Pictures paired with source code
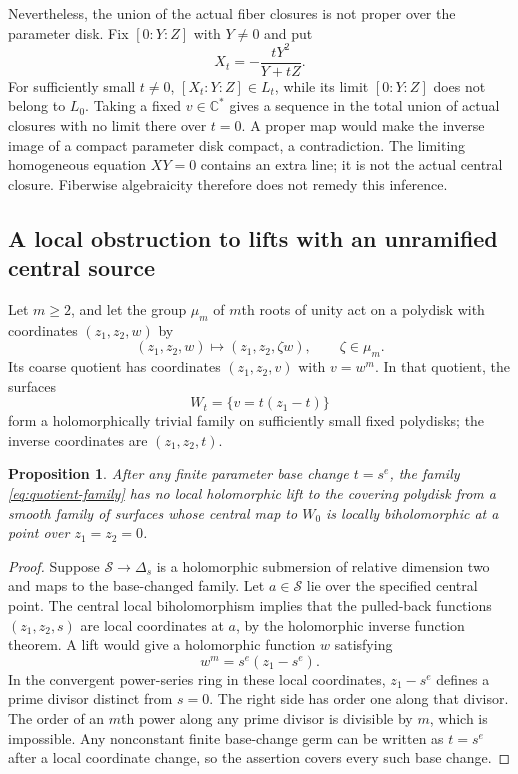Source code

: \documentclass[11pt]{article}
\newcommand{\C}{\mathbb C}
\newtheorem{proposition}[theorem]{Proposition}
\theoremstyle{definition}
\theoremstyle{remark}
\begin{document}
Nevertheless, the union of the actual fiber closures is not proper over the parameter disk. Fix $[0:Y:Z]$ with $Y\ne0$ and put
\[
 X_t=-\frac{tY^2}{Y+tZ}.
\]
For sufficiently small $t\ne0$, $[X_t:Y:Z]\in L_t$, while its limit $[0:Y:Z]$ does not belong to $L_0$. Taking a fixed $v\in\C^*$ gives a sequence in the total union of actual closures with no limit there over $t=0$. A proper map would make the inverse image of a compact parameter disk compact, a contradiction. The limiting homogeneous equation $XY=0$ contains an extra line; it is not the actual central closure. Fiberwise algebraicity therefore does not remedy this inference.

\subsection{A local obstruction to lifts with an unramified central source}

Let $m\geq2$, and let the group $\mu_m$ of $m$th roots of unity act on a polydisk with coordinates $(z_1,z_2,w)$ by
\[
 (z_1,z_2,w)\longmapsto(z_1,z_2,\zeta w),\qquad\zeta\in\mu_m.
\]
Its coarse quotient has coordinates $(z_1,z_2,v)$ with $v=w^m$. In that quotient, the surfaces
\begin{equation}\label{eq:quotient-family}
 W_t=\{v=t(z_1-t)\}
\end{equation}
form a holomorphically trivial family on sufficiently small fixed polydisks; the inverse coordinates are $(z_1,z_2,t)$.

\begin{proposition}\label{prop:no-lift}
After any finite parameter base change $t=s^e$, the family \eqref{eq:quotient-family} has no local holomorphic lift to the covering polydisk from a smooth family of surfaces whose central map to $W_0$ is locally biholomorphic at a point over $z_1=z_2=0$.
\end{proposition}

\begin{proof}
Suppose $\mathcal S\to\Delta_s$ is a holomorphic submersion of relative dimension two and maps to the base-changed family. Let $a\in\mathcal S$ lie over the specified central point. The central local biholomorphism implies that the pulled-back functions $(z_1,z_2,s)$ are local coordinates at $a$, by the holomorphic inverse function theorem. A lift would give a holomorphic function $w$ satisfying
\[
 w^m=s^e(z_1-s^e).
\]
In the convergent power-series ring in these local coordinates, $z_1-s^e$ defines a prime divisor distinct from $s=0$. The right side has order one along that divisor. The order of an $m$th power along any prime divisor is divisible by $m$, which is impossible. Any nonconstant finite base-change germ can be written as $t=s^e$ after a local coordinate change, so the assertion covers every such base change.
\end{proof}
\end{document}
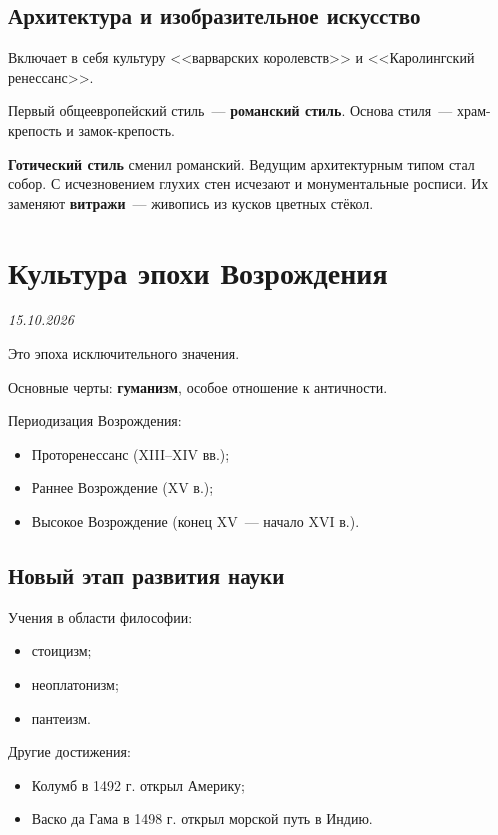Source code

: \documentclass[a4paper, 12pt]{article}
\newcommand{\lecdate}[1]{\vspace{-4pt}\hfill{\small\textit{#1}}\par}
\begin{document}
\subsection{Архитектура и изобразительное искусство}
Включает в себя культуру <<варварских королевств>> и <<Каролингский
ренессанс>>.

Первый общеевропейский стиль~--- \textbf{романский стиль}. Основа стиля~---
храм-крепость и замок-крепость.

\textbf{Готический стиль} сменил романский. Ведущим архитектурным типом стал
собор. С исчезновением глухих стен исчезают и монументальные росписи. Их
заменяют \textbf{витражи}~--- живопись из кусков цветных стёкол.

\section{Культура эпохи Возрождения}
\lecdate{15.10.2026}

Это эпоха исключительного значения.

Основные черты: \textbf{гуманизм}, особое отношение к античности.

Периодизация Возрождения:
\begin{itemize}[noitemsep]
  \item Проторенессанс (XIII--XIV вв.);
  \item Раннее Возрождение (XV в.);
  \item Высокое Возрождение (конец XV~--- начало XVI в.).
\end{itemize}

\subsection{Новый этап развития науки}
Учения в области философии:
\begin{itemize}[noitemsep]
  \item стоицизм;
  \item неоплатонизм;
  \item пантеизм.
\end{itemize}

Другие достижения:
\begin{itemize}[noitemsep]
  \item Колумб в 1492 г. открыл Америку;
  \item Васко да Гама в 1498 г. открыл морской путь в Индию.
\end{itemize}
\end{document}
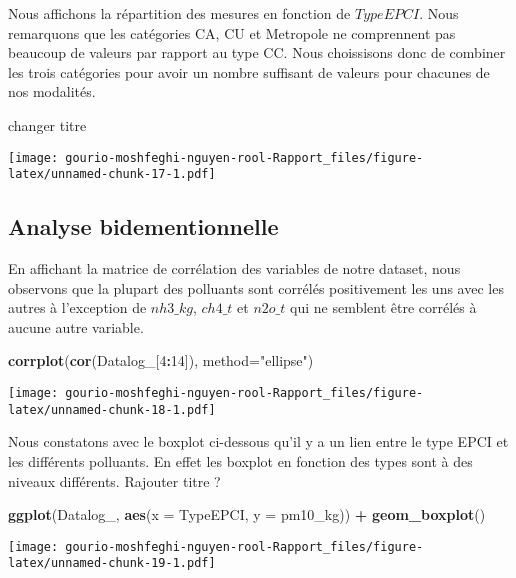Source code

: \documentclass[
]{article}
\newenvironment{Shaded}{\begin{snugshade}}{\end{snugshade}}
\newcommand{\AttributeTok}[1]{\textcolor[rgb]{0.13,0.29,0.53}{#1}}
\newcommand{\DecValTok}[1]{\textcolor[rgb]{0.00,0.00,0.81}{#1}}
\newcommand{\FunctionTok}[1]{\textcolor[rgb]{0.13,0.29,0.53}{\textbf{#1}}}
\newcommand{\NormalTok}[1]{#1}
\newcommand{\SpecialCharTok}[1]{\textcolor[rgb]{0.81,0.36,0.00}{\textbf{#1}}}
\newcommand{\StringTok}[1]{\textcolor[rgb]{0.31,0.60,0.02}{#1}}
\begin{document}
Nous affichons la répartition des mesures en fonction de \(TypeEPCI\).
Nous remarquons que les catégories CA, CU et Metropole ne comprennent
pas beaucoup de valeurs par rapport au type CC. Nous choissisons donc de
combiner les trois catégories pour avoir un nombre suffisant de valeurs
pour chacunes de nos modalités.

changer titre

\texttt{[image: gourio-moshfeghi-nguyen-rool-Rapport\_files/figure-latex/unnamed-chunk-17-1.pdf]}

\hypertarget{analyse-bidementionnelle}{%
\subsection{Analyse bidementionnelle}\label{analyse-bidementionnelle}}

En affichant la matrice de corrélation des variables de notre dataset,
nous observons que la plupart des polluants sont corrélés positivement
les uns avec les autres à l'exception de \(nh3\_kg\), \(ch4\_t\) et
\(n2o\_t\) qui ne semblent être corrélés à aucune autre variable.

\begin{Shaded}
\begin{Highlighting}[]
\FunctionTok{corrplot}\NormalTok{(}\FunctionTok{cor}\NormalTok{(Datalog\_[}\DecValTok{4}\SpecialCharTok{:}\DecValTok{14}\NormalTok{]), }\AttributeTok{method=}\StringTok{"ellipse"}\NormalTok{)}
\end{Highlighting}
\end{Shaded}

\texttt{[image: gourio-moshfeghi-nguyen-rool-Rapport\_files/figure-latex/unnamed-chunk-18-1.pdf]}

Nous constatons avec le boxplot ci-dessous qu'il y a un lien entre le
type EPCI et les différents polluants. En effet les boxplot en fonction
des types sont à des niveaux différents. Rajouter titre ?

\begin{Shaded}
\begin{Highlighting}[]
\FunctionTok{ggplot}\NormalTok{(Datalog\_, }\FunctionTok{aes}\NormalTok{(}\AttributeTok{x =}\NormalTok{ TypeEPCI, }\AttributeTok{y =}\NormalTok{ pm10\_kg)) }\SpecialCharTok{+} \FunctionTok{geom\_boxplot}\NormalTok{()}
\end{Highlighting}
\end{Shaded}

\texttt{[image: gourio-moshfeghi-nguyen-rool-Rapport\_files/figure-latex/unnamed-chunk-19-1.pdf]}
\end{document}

* * *

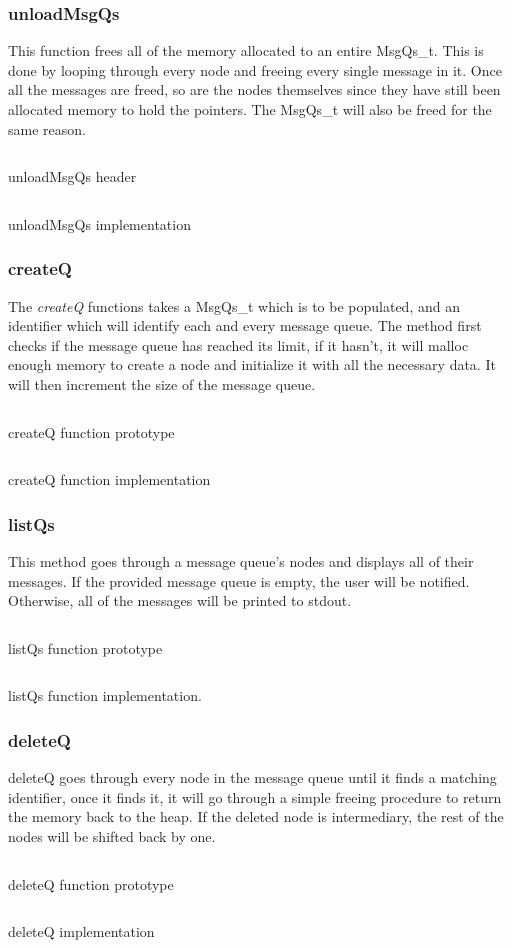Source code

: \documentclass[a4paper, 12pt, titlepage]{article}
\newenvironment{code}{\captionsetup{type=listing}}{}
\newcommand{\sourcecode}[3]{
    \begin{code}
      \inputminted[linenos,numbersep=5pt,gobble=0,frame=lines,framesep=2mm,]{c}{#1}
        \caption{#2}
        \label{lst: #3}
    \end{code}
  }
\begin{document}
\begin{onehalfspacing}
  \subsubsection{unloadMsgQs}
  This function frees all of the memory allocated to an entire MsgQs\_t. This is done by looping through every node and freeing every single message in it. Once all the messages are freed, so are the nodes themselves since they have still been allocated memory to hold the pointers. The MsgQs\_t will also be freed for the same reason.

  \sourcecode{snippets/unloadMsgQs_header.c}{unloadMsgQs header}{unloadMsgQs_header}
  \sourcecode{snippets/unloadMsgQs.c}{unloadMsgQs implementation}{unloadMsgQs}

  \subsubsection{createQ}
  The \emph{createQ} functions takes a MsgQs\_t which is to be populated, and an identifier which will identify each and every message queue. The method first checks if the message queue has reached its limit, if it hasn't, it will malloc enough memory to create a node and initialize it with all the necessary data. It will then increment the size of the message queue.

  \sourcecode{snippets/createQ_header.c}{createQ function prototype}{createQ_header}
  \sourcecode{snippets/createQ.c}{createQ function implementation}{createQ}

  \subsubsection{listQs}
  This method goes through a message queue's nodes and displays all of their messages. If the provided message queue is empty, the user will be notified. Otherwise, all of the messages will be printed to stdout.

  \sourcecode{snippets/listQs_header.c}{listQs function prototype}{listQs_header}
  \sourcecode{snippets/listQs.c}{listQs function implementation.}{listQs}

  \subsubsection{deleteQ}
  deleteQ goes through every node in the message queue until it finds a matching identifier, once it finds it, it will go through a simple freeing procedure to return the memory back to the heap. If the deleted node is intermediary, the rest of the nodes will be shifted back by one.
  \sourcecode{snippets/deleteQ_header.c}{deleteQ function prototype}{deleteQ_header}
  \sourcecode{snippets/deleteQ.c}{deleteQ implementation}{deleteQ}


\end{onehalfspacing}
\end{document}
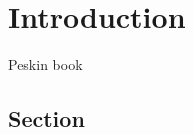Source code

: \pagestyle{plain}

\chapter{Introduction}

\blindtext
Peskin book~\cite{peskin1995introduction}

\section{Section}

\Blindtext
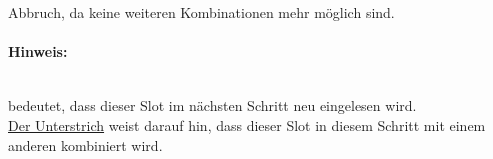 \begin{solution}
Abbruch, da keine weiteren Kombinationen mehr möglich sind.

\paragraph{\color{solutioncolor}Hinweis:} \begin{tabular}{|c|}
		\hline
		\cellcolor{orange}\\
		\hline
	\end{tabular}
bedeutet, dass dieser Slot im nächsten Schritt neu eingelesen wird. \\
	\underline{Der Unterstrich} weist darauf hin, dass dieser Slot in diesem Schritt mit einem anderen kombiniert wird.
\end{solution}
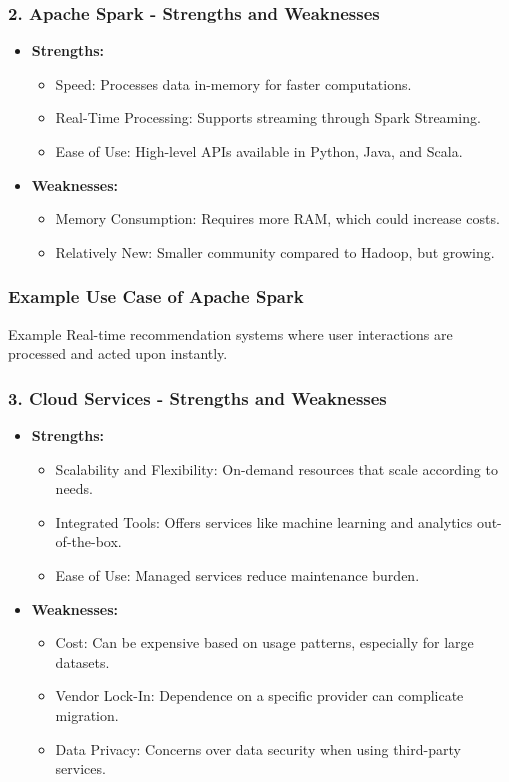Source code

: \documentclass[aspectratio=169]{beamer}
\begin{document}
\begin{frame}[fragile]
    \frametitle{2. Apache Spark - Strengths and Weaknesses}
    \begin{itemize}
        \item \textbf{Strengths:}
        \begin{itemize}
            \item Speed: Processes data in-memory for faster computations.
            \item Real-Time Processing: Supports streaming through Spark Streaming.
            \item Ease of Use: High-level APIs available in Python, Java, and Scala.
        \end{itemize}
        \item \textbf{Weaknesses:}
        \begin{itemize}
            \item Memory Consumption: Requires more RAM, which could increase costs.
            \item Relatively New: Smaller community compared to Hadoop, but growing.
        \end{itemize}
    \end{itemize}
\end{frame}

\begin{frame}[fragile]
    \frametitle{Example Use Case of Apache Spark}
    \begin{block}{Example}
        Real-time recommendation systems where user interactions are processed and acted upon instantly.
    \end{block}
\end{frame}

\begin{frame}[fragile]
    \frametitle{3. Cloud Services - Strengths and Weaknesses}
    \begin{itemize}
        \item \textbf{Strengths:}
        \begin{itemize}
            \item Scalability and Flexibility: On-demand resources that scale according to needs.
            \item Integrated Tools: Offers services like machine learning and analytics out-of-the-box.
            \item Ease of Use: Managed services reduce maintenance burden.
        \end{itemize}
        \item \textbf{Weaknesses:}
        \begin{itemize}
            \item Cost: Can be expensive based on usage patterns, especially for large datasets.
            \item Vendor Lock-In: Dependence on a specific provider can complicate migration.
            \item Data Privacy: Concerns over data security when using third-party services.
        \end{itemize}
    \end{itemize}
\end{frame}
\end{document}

Exercise brief → Out of the records above, set down only the lines from the one that contains "отношение к античности." through the one that contains "nous observons que", unchanged and without the pictures.

Answer box →
Основные черты: \textbf{гуманизм}, особое отношение к античности.

Периодизация Возрождения:
\begin{itemize}[noitemsep]
  \item Проторенессанс (XIII--XIV вв.);
  \item Раннее Возрождение (XV в.);
  \item Высокое Возрождение (конец XV~--- начало XVI в.).
\end{itemize}

\subsection{Новый этап развития науки}
Учения в области философии:
\begin{itemize}[noitemsep]
  \item стоицизм;
  \item неоплатонизм;
  \item пантеизм.
\end{itemize}

Другие достижения:
\begin{itemize}[noitemsep]
  \item Колумб в 1492 г. открыл Америку;
  \item Васко да Гама в 1498 г. открыл морской путь в Индию.
\end{itemize}
\end{document}
Source code

: \documentclass[
]{article}
\newenvironment{Shaded}{\begin{snugshade}}{\end{snugshade}}
\newcommand{\AttributeTok}[1]{\textcolor[rgb]{0.13,0.29,0.53}{#1}}
\newcommand{\DecValTok}[1]{\textcolor[rgb]{0.00,0.00,0.81}{#1}}
\newcommand{\FunctionTok}[1]{\textcolor[rgb]{0.13,0.29,0.53}{\textbf{#1}}}
\newcommand{\NormalTok}[1]{#1}
\newcommand{\SpecialCharTok}[1]{\textcolor[rgb]{0.81,0.36,0.00}{\textbf{#1}}}
\newcommand{\StringTok}[1]{\textcolor[rgb]{0.31,0.60,0.02}{#1}}
\begin{document}
Nous affichons la répartition des mesures en fonction de \(TypeEPCI\).
Nous remarquons que les catégories CA, CU et Metropole ne comprennent
pas beaucoup de valeurs par rapport au type CC. Nous choissisons donc de
combiner les trois catégories pour avoir un nombre suffisant de valeurs
pour chacunes de nos modalités.

changer titre

\texttt{[image: gourio-moshfeghi-nguyen-rool-Rapport\_files/figure-latex/unnamed-chunk-17-1.pdf]}

\hypertarget{analyse-bidementionnelle}{%
\subsection{Analyse bidementionnelle}\label{analyse-bidementionnelle}}

En affichant la matrice de corrélation des variables de notre dataset,
nous observons que la plupart des polluants sont corrélés positivement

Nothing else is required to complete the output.